Così è davvero difficile festeggiare se i numeri ti dicono che solo nei primi giorni di questo mese tre sono state le donne uccise dalla furia dei maschi e 20 le vittime del 2023!
Femminicidio è sinonimo di omicidio di donne in quanto tali, forma estrema e definitiva della violenza di genere che non ha altri motivi.
È parola che segna l’efferatezza della cultura machista ancora presente e descrive l’annientamento delle “femmine” spesso preceduto da aggressioni domestiche continue, sopraffazioni, svalutazioni psicologiche e limitazioni dei diritti.
È parola forte e complessa che ormai appartiene al vocabolario comune ed è impregnato di elementi di natura sociale e psicologica, relazionale e affettiva, personale e collettiva.
Viene dall’inglese “femicide” ed è stato tradotto in italiano con “femminicidio”. Tra i primi ad usarlo negli anni novanta del secolo scorso, c’è Diana E.H. Russell, criminologa e sociologa che nella prefazione al libro “Femicide. The politcs of woman killing” definisce il “femicide” come l’omicidio di donne da parte di uomini “solo perché donne” e punta il dito sulla violenza di genere e sulla struttura delle relazioni uomo-donna.
Ne risulta un vocabolo lapidario ma preciso nel suo significato, che non consente giustificazioni o attenuanti. A volte ha fatto storcere il naso a qualcuno. Isabella Bossi Fedrigotti ad esempio, sul Corriere della Sera del 30 aprile 2012 nell’articolo “Donne uccise, violenza in aumento, ma non chiamatelo Femminicidio” suggerisce di non usarlo per non «intendere questi omicidi come chiusi in una categoria, meno gravi dei normali omicidi»

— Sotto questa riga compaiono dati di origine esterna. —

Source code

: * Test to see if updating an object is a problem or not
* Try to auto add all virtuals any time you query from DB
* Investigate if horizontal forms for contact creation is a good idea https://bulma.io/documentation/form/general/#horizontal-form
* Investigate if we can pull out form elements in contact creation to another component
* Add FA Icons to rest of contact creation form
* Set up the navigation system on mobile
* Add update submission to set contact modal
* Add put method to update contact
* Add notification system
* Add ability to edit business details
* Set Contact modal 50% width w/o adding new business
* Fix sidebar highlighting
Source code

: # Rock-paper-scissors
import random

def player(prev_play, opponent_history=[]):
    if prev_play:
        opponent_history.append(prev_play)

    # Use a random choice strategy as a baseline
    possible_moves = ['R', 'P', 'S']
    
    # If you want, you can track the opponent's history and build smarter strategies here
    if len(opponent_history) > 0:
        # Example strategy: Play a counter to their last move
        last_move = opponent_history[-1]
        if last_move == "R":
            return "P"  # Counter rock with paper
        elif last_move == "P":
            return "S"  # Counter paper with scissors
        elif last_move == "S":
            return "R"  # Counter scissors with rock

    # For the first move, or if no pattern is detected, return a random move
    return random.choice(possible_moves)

In realtà non è così. Di certo la parola che identifica l’omicidio di una donna in quanto femmina, è sintesi di un flusso inarrestabile di violenza maschile, domestica e quotidiana le cui radici affondano nella disparità di genere come prima forma di sopraffazione.
In questi giorni una ricerca significativa della Fondazione Libellula pubblicata sul sito www.luce.lanazione.it ha fornito dati sconcertanti sulla percezione che hanno gli uomini del fenomeno violenza di genere.

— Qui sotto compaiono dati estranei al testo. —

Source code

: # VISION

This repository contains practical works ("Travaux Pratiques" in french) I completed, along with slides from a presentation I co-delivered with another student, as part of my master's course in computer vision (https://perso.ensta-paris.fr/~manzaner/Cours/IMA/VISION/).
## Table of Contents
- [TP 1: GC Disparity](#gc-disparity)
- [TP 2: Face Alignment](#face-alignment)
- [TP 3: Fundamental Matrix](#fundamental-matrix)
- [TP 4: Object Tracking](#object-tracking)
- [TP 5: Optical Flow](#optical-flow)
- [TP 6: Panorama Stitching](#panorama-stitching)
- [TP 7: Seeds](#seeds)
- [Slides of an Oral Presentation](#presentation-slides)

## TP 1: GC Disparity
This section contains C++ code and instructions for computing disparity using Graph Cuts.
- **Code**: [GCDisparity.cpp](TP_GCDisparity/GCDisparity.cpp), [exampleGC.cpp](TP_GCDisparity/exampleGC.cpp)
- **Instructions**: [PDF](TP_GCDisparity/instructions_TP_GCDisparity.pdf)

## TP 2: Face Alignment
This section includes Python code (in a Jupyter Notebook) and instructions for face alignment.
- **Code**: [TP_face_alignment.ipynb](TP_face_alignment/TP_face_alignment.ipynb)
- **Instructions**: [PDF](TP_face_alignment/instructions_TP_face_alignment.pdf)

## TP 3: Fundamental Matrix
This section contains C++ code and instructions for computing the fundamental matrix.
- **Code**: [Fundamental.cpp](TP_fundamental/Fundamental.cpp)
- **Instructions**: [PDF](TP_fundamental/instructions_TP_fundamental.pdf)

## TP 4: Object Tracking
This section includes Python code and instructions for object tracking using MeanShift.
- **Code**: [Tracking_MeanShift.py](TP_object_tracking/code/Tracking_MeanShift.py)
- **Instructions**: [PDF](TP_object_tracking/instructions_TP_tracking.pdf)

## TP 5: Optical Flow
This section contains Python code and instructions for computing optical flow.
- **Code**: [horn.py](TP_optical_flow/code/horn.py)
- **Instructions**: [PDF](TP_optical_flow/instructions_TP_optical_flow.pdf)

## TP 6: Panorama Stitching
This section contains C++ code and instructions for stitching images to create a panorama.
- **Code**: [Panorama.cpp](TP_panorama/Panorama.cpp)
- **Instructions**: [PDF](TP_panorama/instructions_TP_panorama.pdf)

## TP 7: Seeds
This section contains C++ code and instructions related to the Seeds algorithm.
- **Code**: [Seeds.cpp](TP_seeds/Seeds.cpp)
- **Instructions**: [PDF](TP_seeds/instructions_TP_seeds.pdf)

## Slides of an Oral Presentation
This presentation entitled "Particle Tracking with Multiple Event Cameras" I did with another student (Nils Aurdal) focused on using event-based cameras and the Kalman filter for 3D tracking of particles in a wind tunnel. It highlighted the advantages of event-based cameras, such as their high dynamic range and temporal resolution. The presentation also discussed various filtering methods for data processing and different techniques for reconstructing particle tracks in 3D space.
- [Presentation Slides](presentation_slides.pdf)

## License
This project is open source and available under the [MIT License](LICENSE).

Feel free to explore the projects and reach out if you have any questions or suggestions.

Rileva che il 43 % dei maschi intervistati ritiene la violenza sulle donne un fenomeno che non lo riguardi, e allo stesso tempo svela che il 36% dei padri “non ha mai utilizzato gli strumenti aziendali (congedo parentale) per occuparsi dei figli”. Significa che è ancora elevato il numero degli uomini incapace di riconoscere il proprio potenziale violento ed esercita senza rendersene conto una forma di privilegio di genere e discriminazione.

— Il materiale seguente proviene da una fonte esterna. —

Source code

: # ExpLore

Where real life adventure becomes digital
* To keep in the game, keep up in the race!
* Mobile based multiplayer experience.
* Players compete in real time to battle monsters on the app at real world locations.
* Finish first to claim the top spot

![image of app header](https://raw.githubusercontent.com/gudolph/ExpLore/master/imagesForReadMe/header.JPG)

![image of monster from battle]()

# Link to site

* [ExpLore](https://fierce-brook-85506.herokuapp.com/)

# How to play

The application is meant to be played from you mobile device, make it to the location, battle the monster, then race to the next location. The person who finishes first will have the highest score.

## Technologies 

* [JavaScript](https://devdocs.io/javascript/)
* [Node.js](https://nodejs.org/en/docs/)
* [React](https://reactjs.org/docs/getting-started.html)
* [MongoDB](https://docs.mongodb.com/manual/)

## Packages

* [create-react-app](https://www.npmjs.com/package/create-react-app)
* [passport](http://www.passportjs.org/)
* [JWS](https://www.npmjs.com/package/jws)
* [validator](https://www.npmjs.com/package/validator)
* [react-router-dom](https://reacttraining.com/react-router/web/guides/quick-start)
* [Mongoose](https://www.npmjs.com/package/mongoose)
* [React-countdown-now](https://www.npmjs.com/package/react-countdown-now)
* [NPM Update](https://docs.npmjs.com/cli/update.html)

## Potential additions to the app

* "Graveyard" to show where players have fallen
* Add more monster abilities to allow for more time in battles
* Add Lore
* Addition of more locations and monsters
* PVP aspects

È innegabile allora che il vocabolo “femminicidio” sia dirompente e imponga la necessità di sconvolgere gli schemi intellettuali prevalenti e la cultura della violenza, perché oltre a indicare l’eliminazione fisica della donna, rimanda a forme variabili non meno gravi, di continue sopraffazioni, offese e prevaricazioni relazionali su cui i maschi sono chiamati con urgenza a interrogarsi.